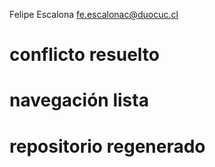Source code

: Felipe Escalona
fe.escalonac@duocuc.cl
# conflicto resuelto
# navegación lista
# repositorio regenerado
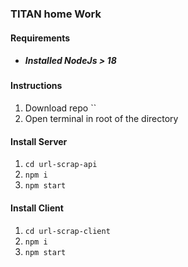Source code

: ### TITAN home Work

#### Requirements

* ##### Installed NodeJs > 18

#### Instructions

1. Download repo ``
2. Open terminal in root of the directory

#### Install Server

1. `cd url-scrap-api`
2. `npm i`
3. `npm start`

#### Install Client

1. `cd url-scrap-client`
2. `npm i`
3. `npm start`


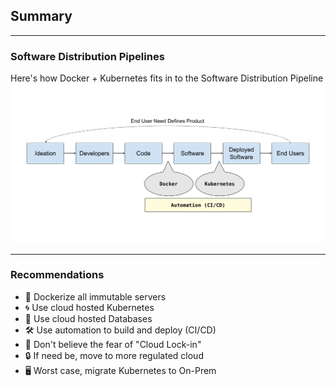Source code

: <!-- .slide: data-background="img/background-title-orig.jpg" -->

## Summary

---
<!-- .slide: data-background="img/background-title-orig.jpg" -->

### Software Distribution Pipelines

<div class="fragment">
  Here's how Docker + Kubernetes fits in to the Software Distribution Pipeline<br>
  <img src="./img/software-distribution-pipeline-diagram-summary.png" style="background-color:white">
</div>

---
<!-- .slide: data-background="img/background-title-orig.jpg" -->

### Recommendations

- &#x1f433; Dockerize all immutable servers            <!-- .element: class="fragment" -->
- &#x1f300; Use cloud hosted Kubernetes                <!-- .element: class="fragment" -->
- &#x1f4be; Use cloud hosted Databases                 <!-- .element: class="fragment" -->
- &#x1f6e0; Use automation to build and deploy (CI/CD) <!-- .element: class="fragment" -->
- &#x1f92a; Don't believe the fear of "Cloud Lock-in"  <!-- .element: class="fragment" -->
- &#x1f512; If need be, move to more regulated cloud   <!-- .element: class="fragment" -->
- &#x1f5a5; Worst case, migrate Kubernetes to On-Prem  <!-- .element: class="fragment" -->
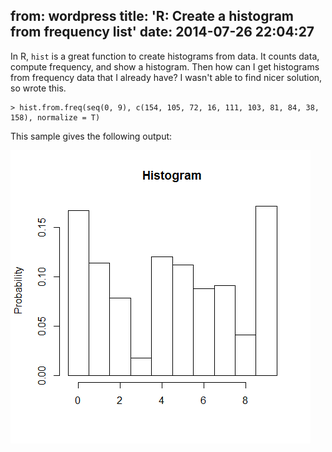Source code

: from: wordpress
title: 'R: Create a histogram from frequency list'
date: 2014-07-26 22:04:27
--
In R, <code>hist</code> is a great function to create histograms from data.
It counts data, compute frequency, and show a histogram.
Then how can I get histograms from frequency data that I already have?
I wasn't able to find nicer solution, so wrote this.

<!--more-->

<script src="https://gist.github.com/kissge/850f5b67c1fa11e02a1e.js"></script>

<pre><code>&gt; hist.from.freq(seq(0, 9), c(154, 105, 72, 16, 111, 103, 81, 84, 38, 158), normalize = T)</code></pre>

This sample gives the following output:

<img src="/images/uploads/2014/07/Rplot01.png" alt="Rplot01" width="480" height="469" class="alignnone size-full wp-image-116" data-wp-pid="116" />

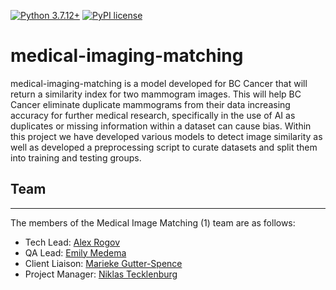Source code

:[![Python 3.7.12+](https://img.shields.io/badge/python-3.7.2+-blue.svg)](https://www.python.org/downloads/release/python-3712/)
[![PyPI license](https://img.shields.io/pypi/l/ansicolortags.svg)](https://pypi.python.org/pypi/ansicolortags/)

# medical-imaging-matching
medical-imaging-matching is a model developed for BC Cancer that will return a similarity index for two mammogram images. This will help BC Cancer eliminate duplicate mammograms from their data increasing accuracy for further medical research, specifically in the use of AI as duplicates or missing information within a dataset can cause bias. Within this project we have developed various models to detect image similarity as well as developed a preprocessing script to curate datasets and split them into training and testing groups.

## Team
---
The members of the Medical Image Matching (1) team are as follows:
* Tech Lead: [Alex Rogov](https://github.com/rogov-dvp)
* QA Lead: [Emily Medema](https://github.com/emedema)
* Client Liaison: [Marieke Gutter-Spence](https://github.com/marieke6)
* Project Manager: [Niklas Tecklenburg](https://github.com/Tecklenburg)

ABOUT THIS TASK:
Would you restate, exactly and with no pictures, the lines of the entries above from the one containing "This sample gives" through the one containing "# medical-imaging-matching"?

RESPONSE FOR THIS EXERCISE:
This sample gives the following output:

<img src="/images/uploads/2014/07/Rplot01.png" alt="Rplot01" width="480" height="469" class="alignnone size-full wp-image-116" data-wp-pid="116" />

Source code

:[![Python 3.7.12+](https://img.shields.io/badge/python-3.7.2+-blue.svg)](https://www.python.org/downloads/release/python-3712/)
[![PyPI license](https://img.shields.io/pypi/l/ansicolortags.svg)](https://pypi.python.org/pypi/ansicolortags/)

# medical-imaging-matching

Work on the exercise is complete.